*AIM OF THE TASK*. From the line that holds "matrix | shape = (80,)" to the last line of the data, copy everything exactly; leave out all the rest.

SUPPLIED DATA Start Marker

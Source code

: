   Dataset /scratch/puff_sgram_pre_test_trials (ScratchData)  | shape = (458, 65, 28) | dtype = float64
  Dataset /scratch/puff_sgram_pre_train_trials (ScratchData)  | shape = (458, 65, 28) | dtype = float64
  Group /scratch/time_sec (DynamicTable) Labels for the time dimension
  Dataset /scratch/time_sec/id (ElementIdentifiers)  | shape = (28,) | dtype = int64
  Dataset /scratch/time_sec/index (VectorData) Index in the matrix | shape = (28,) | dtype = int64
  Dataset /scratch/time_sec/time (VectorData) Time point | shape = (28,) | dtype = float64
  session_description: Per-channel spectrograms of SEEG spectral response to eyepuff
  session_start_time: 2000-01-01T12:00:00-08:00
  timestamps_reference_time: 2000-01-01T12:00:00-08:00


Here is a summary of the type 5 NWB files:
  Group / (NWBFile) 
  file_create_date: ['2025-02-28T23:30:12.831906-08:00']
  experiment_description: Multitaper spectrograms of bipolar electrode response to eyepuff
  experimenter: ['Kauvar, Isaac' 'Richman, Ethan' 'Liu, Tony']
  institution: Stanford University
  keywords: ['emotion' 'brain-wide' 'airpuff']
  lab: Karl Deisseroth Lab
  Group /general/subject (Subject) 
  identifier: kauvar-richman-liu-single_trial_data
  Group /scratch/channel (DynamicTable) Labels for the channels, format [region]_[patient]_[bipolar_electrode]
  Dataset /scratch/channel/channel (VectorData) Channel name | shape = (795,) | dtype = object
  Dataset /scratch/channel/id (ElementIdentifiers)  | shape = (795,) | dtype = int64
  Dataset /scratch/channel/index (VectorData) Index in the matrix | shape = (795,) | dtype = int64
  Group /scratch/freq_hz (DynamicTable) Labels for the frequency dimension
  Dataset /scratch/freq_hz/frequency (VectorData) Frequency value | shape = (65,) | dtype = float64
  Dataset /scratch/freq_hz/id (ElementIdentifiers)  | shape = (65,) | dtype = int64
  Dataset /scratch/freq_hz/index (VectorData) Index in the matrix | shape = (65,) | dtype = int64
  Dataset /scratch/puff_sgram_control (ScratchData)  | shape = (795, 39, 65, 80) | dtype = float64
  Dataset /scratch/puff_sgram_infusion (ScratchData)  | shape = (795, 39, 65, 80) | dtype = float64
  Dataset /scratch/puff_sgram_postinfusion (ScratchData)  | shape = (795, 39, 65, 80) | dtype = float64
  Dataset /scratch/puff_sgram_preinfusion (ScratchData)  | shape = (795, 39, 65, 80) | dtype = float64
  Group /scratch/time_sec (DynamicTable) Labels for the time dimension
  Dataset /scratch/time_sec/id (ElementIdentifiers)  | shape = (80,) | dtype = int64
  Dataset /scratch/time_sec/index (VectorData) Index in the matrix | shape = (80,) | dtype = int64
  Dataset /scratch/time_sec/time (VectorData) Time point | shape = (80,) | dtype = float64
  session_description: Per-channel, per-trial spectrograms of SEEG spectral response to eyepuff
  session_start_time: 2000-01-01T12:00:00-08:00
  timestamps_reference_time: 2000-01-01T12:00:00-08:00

SUPPLIED DATA End Marker

*ANSWER TO THE PROBLEM*.
  Dataset /scratch/time_sec/index (VectorData) Index in the matrix | shape = (80,) | dtype = int64
  Dataset /scratch/time_sec/time (VectorData) Time point | shape = (80,) | dtype = float64
  session_description: Per-channel, per-trial spectrograms of SEEG spectral response to eyepuff
  session_start_time: 2000-01-01T12:00:00-08:00
  timestamps_reference_time: 2000-01-01T12:00:00-08:00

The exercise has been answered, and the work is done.